According to data available with the Securities and Exchange Board of India (Sebi), net FII flows stood at $16.11 billion as on Friday. September has seen total FII flows of $3.82 billion. Interestingly, India has been able to attract the highest share of foreign flows among leading Asian countries in 2012.
Experts attribute the sudden flow of foreign funds to the twin factors of domestic reforms and global liquidity boost provided by central banks. The Indian benchmark Sensex (21%) and Nifty (23%) also feature on the list of the best-performing indices among the Asian pack in the current calendar year.
In CY12, FII inflows peaked in India in February, when the net inflows were pegged at more than $5 billion. While they invested more than $1.5 billion in March, there was a visible slowdown in April and May when FIIs reported a net outflow of $103 million and $273 million, respectively. July saw a revival in the flows with foreign investors putting in over $2 billion in the Indian equity market.
India is also occupying the numero uno position among leading Asian economies, excluding China.

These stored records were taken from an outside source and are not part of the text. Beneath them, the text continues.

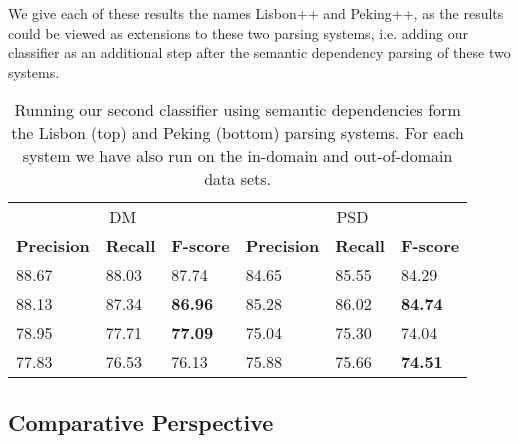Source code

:We give each of these results the names Lisbon++ and Peking++, as the results could be viewed as extensions to these two parsing systems, i.e. adding our classifier as an additional step after the semantic dependency parsing of these two systems. 


\begin{table}
    \centering
    \smaller[0.2]
    \begin{tabular}{@{}llllll@{}}
        \toprule
        \multicolumn{3}{c}{DM}
        & \multicolumn{3}{c}{PSD} \\
        \textbf{Precision} & \textbf{Recall} & \textbf{F-score} & \textbf{Precision} & \textbf{Recall} & \textbf{F-score} \\
        \midrule
        88.67 & 88.03 & 87.74 & 84.65 & 85.55 & 84.29 \\
        88.13 & 87.34 & \textbf{86.96} & 85.28 & 86.02 & \textbf{84.74} \\
        \bottomrule
        78.95 & 77.71 & \textbf{77.09} & 75.04 & 75.30 & 74.04 \\
        77.83 & 76.53 & 76.13 & 75.88 & 75.66 & \textbf{74.51} \\
    \end{tabular}
    \caption{Running our second classifier using semantic dependencies form the Lisbon (top) and Peking (bottom) parsing systems. For each system we have also run on the in-domain and out-of-domain data sets.}
    \label{table:final_results_peking_lisbon}
\end{table}


\subsection{Comparative Perspective}
\label{results:comparisons}

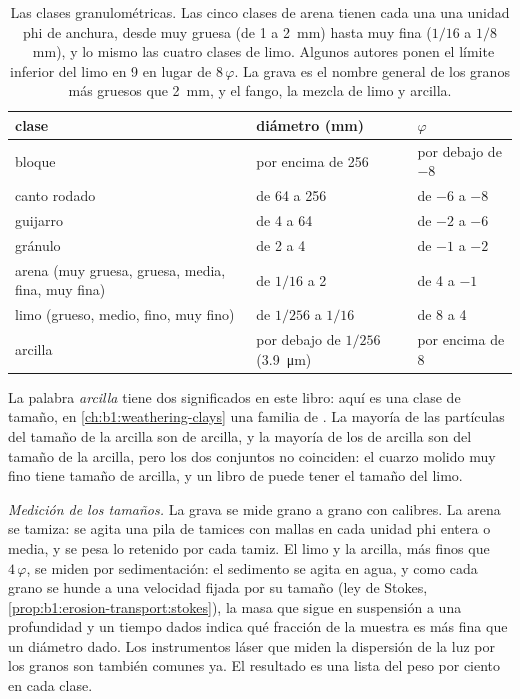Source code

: \begin{table}[htbp]
\centering\small
\begin{tabular}{@{}lll@{}}
\hline
clase & diámetro (\si{mm}) & $\varphi$ \\
\hline
bloque & por encima de 256 & por debajo de $-8$ \\
canto rodado & de 64 a 256 & de $-6$ a $-8$ \\
guijarro & de 4 a 64 & de $-2$ a $-6$ \\
gránulo & de 2 a 4 & de $-1$ a $-2$ \\
arena (muy gruesa, gruesa, media, fina, muy fina) & de $1/16$ a 2 & de 4 a $-1$ \\
limo (grueso, medio, fino, muy fino) & de $1/256$ a $1/16$ & de 8 a 4 \\
arcilla & por debajo de $1/256$ (\qty{3.9}{\micro m}) & por encima de 8 \\
\hline
\end{tabular}
\caption{Las clases granulométricas. Las cinco clases de arena tienen cada una una unidad phi de anchura, desde muy gruesa (de 1 a \qty{2}{mm}) hasta muy
fina ($1/16$ a $1/8$~mm), y lo mismo las cuatro clases de limo. Algunos autores ponen el límite inferior del limo en 9 en lugar de $8\,\varphi$. La grava es el
nombre general de los granos más gruesos que \qty{2}{mm}, y el fango, la mezcla de limo y arcilla.}
\label{tab:b1:clastic-sediments:classes}
\end{table}

La palabra \emph{arcilla} tiene dos significados en este libro: aquí es una clase de tamaño, en \cref{ch:b1:weathering-clays} una familia de . La
mayoría de las partículas del tamaño de la arcilla son  de arcilla, y la mayoría de los  de arcilla son del tamaño de la arcilla, pero los
dos conjuntos no coinciden: el cuarzo molido muy fino tiene tamaño de arcilla, y un libro de  puede tener el tamaño del limo.

\emph{Medición de los tamaños.} La grava se mide grano a grano con calibres. La arena se tamiza: se agita una pila de tamices con mallas en cada unidad
phi entera o media, y se pesa lo retenido por cada tamiz. El limo y la arcilla, más finos que $4\,\varphi$, se miden por sedimentación: el sedimento se agita en agua,
y como cada grano se hunde a una velocidad fijada por su tamaño (ley de Stokes, \cref{prop:b1:erosion-transport:stokes}), la masa que sigue en suspensión a una
profundidad y un tiempo dados indica qué fracción de la muestra es más fina que un diámetro dado. Los instrumentos láser que miden la dispersión de la luz por los
granos son también comunes ya. El resultado es una lista del peso por ciento en cada clase.

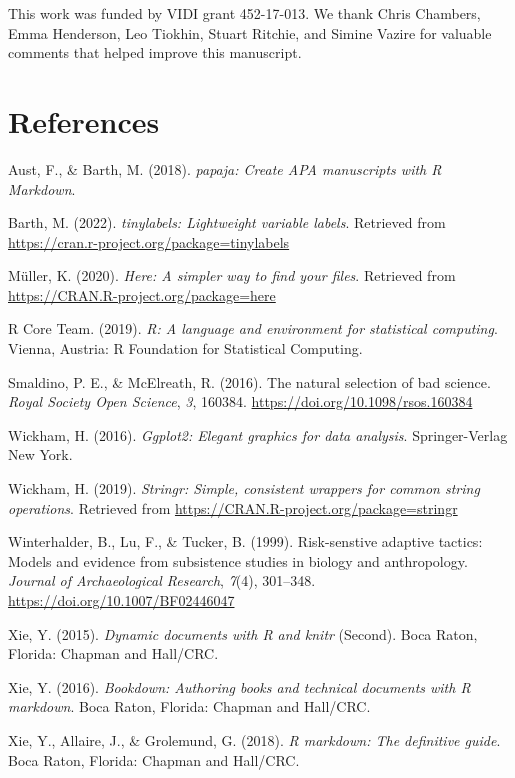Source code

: \documentclass[british,,man,floatsintext]{apa6}
\begin{document}
This work was funded by VIDI grant 452-17-013. We thank Chris Chambers, Emma Henderson, Leo Tiokhin, Stuart Ritchie, and Simine Vazire for valuable comments that helped improve this manuscript.

\hypertarget{references}{%
\section{References}\label{references}}

\setlength{\parindent}{-0.2in}
\setlength{\leftskip}{0.2in}

\hypertarget{refs}{}
\leavevmode\hypertarget{ref-R-papaja}{}%
Aust, F., \& Barth, M. (2018). \emph{papaja: Create APA manuscripts with R Markdown}.

\leavevmode\hypertarget{ref-R-tinylabels}{}%
Barth, M. (2022). \emph{tinylabels: Lightweight variable labels}. Retrieved from \url{https://cran.r-project.org/package=tinylabels}

\leavevmode\hypertarget{ref-R-here}{}%
Müller, K. (2020). \emph{Here: A simpler way to find your files}. Retrieved from \url{https://CRAN.R-project.org/package=here}

\leavevmode\hypertarget{ref-R-base}{}%
R Core Team. (2019). \emph{R: A language and environment for statistical computing}. Vienna, Austria: R Foundation for Statistical Computing.

\leavevmode\hypertarget{ref-Smaldino2016}{}%
Smaldino, P. E., \& McElreath, R. (2016). The natural selection of bad science. \emph{Royal Society Open Science}, \emph{3}, 160384. \url{https://doi.org/10.1098/rsos.160384}

\leavevmode\hypertarget{ref-R-ggplot2}{}%
Wickham, H. (2016). \emph{Ggplot2: Elegant graphics for data analysis}. Springer-Verlag New York.

\leavevmode\hypertarget{ref-R-stringr}{}%
Wickham, H. (2019). \emph{Stringr: Simple, consistent wrappers for common string operations}. Retrieved from \url{https://CRAN.R-project.org/package=stringr}

\leavevmode\hypertarget{ref-Winterhalder1999}{}%
Winterhalder, B., Lu, F., \& Tucker, B. (1999). Risk-senstive adaptive tactics: Models and evidence from subsistence studies in biology and anthropology. \emph{Journal of Archaeological Research}, \emph{7}(4), 301--348. \url{https://doi.org/10.1007/BF02446047}

\leavevmode\hypertarget{ref-R-knitr}{}%
Xie, Y. (2015). \emph{Dynamic documents with R and knitr} (Second). Boca Raton, Florida: Chapman and Hall/CRC.

\leavevmode\hypertarget{ref-R-bookdown}{}%
Xie, Y. (2016). \emph{Bookdown: Authoring books and technical documents with R markdown}. Boca Raton, Florida: Chapman and Hall/CRC.

\leavevmode\hypertarget{ref-R-rmarkdown}{}%
Xie, Y., Allaire, J., \& Grolemund, G. (2018). \emph{R markdown: The definitive guide}. Boca Raton, Florida: Chapman and Hall/CRC.
\end{document}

According to Bloomberg, only South Korea with a total FII flow of $13.09 billion comes close to that of India in 2012. All the other Asian economies have seen FII flows in the range of $2-4 billion each. Incidentally, Japan that typically occupies an important place among Asian allocations of foreign funds has seen FIIs invest only $3.69 billion in CY12.
The recent past has seen many of the leading foreign investors raise their Sensex targets. Investment bank Morgan Stanley has set a new target of 23,069 by the end of December 2013. The target surpasses the all-time high of 21,206.77 hit by Sensex on January 10, 2008.
Global financial majors Deutsche and Citi have also raised their respective Sensex targets. While Citi has increased its June 2012 Sensex target from the earlier 18,400 to 19,900, Deutsche has pegged its year-end Sensex target at 20,000.